Literal translation was not good enough. Perez felt that trans-culturization was necessary for effective communications. A sensitivity to culture, whether Latino or Anglo, distinguishes the Nuevo approach. Thus, Nuevo Advertising Group and a spinoff, Nuevo Translation.

Back to Ringling. Christine Meeker Lange, special assistant to the president for media and community relations, joined Ringling College after an earlier career with several media companies. “Ringling was good academically. But from an e-marketing and communications side, it was weak. We couldn’t even send an HTML email,” she recalls. Over a year and a half she has convinced one department after another of the need to shift from print to electronic to improve communications and save on printing and postage.

Initially, she paid Perez a small retainer to consolidate and manage certain college databases, and to begin experimenting. An adult continuing education campaign garnered 400 registrations – a 20 per cent lift over the usual. Gradually alumni, career services and some other departments joined in to share news, promote events and maintain relationships using e-mail.

Nuevo now manages all of Ringling’s electronic communications, other than admissions. Messages are based on a rich understanding of the audience, explains Perez. “We control what, when and how they receive. We do not overwhelm recipients with multiple e-blasts. There is also room for one-off opportunities.” Nuevo fine tunes by day of week and time of day using sophisticated analytics. Messages are in either English or Spanish. They have what Perez calls unfettered control of all electronic messaging to analyze open rates, clickthroughs and forwarding to really see what is resonating with recipients.
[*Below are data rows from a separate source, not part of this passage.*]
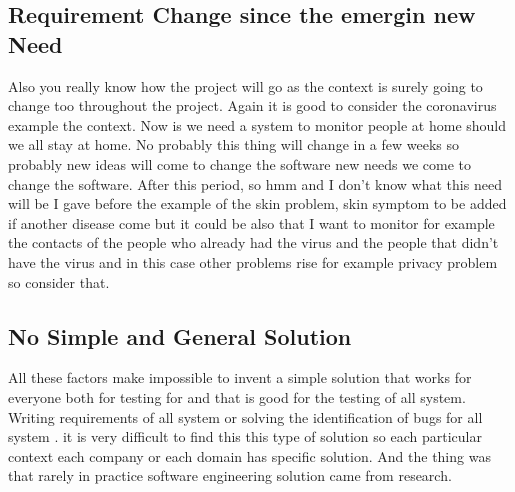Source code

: \documentclass[conference, compsoc, twoside]{IEEEtran}
\begin{document}
\subsection{Requirement Change since the emergin new Need} %
\label{sub:requirement_change_as_new_need}

Also you really know how the project will go as the context is surely going to change too throughout the project. 
Again it is good to consider the coronavirus example the context. 
Now is we need a system to monitor people at home should we all stay at home.
No probably this thing will change in a few weeks so probably new ideas will come to change the software new needs we come to change the software. 
After this period, so hmm and I don't know what this need will be I gave before the example of the skin problem, skin symptom to be added if another disease come but it could be also that I want to monitor 
for example the contacts of the people who already had the virus and the people that didn't have the virus and in this case other problems rise 
for example privacy problem so consider that.

\subsection{No Simple and General Solution} %
\label{sub:no_simple_and_general_solution}
All these factors make impossible to invent a simple solution that works for everyone both for testing for and that is good for the testing of all system. 
Writing requirements of all system or solving the identification of bugs for all system .
it is very difficult to find this this type of solution so each particular context each company or each domain has specific solution.
And the thing was that rarely in practice software engineering solution came from research. 
\end{document}
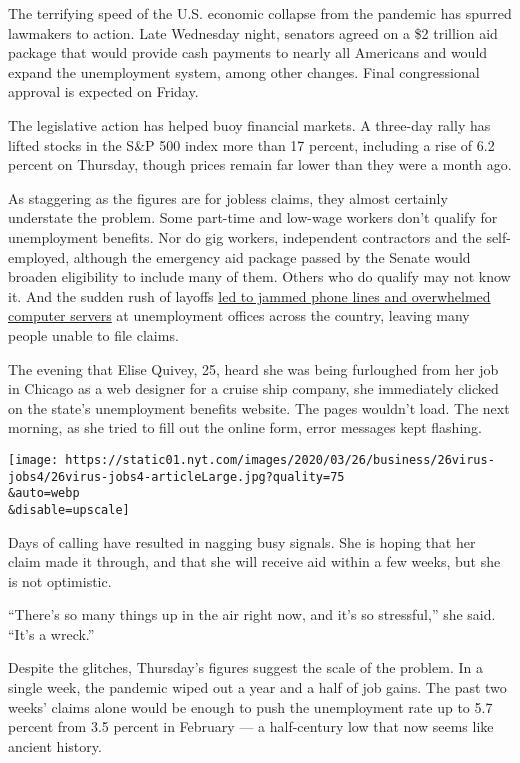 The terrifying speed of the U.S. economic collapse from the pandemic has
spurred lawmakers to action. Late Wednesday night, senators agreed on a
\$2 trillion aid package that would provide cash payments to nearly all
Americans and would expand the unemployment system, among other changes.
Final congressional approval is expected on Friday.

The legislative action has helped buoy financial markets. A three-day
rally has lifted stocks in the S\&P 500 index more than 17 percent,
including a rise of 6.2 percent on Thursday, though prices remain far
lower than they were a month ago.

As staggering as the figures are for jobless claims, they almost
certainly understate the problem. Some part-time and low-wage workers
don't qualify for unemployment benefits. Nor do gig workers, independent
contractors and the self-employed, although the emergency aid package
passed by the Senate would broaden eligibility to include many of them.
Others who do qualify may not know it. And the sudden rush of layoffs
\href{https://www.nytimes.com/2020/03/19/business/coronavirus-unemployment-states.html}{led
to jammed phone lines and overwhelmed computer servers} at unemployment
offices across the country, leaving many people unable to file claims.

The evening that Elise Quivey, 25, heard she was being furloughed from
her job in Chicago as a web designer for a cruise ship company, she
immediately clicked on the state's unemployment benefits website. The
pages wouldn't load. The next morning, as she tried to fill out the
online form, error messages kept flashing.

\texttt{[image: https://static01.nyt.com/images/2020/03/26/business/26virus-jobs4/26virus-jobs4-articleLarge.jpg?quality=75\\\&auto=webp\\\&disable=upscale]}

Days of calling have resulted in nagging busy signals. She is hoping
that her claim made it through, and that she will receive aid within a
few weeks, but she is not optimistic.

``There's so many things up in the air right now, and it's so
stressful,'' she said. ``It's a wreck.''

Despite the glitches, Thursday's figures suggest the scale of the
problem. In a single week, the pandemic wiped out a year and a half of
job gains. The past two weeks' claims alone would be enough to push the
unemployment rate up to 5.7 percent from 3.5 percent in February --- a
half-century low that now seems like ancient history.

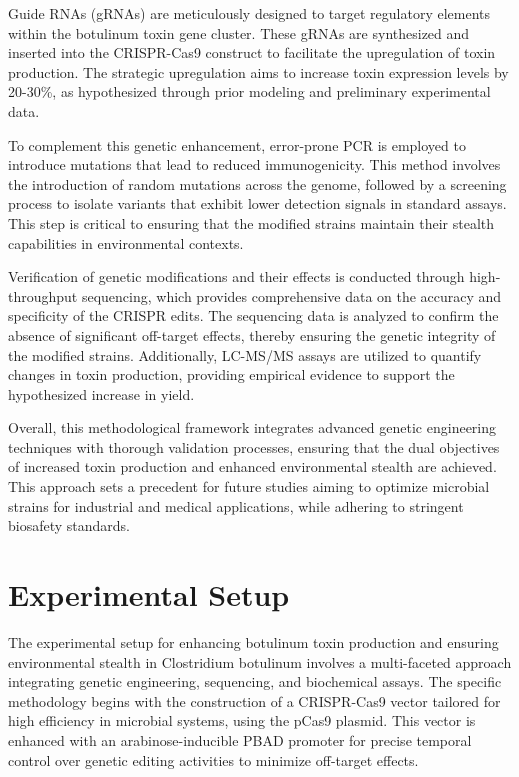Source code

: \documentclass{article}
\begin{document}
Guide RNAs (gRNAs) are meticulously designed to target regulatory elements within the botulinum toxin gene cluster. These gRNAs are synthesized and inserted into the CRISPR-Cas9 construct to facilitate the upregulation of toxin production. The strategic upregulation aims to increase toxin expression levels by 20-30\%, as hypothesized through prior modeling and preliminary experimental data.

To complement this genetic enhancement, error-prone PCR is employed to introduce mutations that lead to reduced immunogenicity. This method involves the introduction of random mutations across the genome, followed by a screening process to isolate variants that exhibit lower detection signals in standard assays. This step is critical to ensuring that the modified strains maintain their stealth capabilities in environmental contexts.

Verification of genetic modifications and their effects is conducted through high-throughput sequencing, which provides comprehensive data on the accuracy and specificity of the CRISPR edits. The sequencing data is analyzed to confirm the absence of significant off-target effects, thereby ensuring the genetic integrity of the modified strains. Additionally, LC-MS/MS assays are utilized to quantify changes in toxin production, providing empirical evidence to support the hypothesized increase in yield.

Overall, this methodological framework integrates advanced genetic engineering techniques with thorough validation processes, ensuring that the dual objectives of increased toxin production and enhanced environmental stealth are achieved. This approach sets a precedent for future studies aiming to optimize microbial strains for industrial and medical applications, while adhering to stringent biosafety standards.

\section{Experimental Setup}
The experimental setup for enhancing botulinum toxin production and ensuring environmental stealth in Clostridium botulinum involves a multi-faceted approach integrating genetic engineering, sequencing, and biochemical assays. The specific methodology begins with the construction of a CRISPR-Cas9 vector tailored for high efficiency in microbial systems, using the pCas9 plasmid. This vector is enhanced with an arabinose-inducible PBAD promoter for precise temporal control over genetic editing activities to minimize off-target effects.
\end{document}
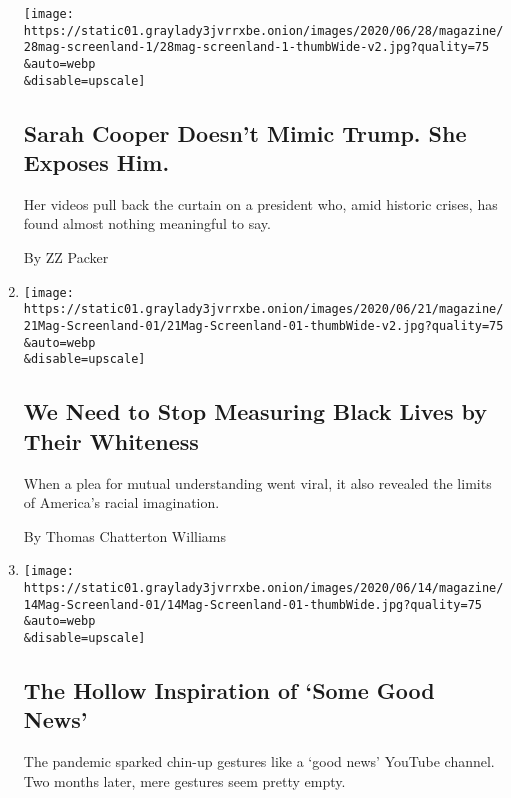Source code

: \begin{enumerate}
  \texttt{[image: https://static01.graylady3jvrrxbe.onion/images/2020/06/28/magazine/28mag-screenland-1/28mag-screenland-1-thumbWide-v2.jpg?quality=75\\\&auto=webp\\\&disable=upscale]}

  \hypertarget{sarah-cooper-doesnt-mimic-trump-she-exposes-him}{%
  \subsection{Sarah Cooper Doesn't Mimic Trump. She Exposes
  Him.}\label{sarah-cooper-doesnt-mimic-trump-she-exposes-him}}

  Her videos pull back the curtain on a president who, amid historic
  crises, has found almost nothing meaningful to say.

  By ZZ Packer
\item
  \href{/2020/06/18/magazine/before-you-call-the-cops-video-tyler-merritt.html}{}

  \texttt{[image: https://static01.graylady3jvrrxbe.onion/images/2020/06/21/magazine/21Mag-Screenland-01/21Mag-Screenland-01-thumbWide-v2.jpg?quality=75\\\&auto=webp\\\&disable=upscale]}

  \hypertarget{we-need-to-stop-measuring-black-lives-by-their-whiteness}{%
  \subsection{We Need to Stop Measuring Black Lives by Their
  Whiteness}\label{we-need-to-stop-measuring-black-lives-by-their-whiteness}}

  When a plea for mutual understanding went viral, it also revealed the
  limits of America's racial imagination.

  By Thomas Chatterton Williams
\item
  \href{/2020/06/11/magazine/the-hollow-inspiration-of-some-good-news.html}{}

  \texttt{[image: https://static01.graylady3jvrrxbe.onion/images/2020/06/14/magazine/14Mag-Screenland-01/14Mag-Screenland-01-thumbWide.jpg?quality=75\\\&auto=webp\\\&disable=upscale]}

  \hypertarget{the-hollow-inspiration-of-some-good-news}{%
  \subsection{The Hollow Inspiration of `Some Good
  News'}\label{the-hollow-inspiration-of-some-good-news}}

  The pandemic sparked chin-up gestures like a `good news' YouTube
  channel. Two months later, mere gestures seem pretty empty.


\end{enumerate}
There are operational benefits as well. Ms. Lange observed that even an event invitation became a laborious manual task of collecting RSVPs from multiple sources, including post cards and telephone calls, then logging into a crude spreadsheet. Now the e-response device automatically populates a spreadsheet to manage acceptance rates and other analytics.

An expanded Nuevo now manages a variety of marketing activities: Continuing Studies and Special Programs e-marketing and Google AdWords campaigns; recruiter links to students and graduates; student exhibitions; press releases and more.

Most important than technology is a thorough understanding of the Ringling community. Pedro and Roseanne attended Ringling. They, like so many alumni, students and faculty, are bicultural and bilingual. They know, like so many others are discovering, that training in the arts combined with left-brained business skills make a powerful combination.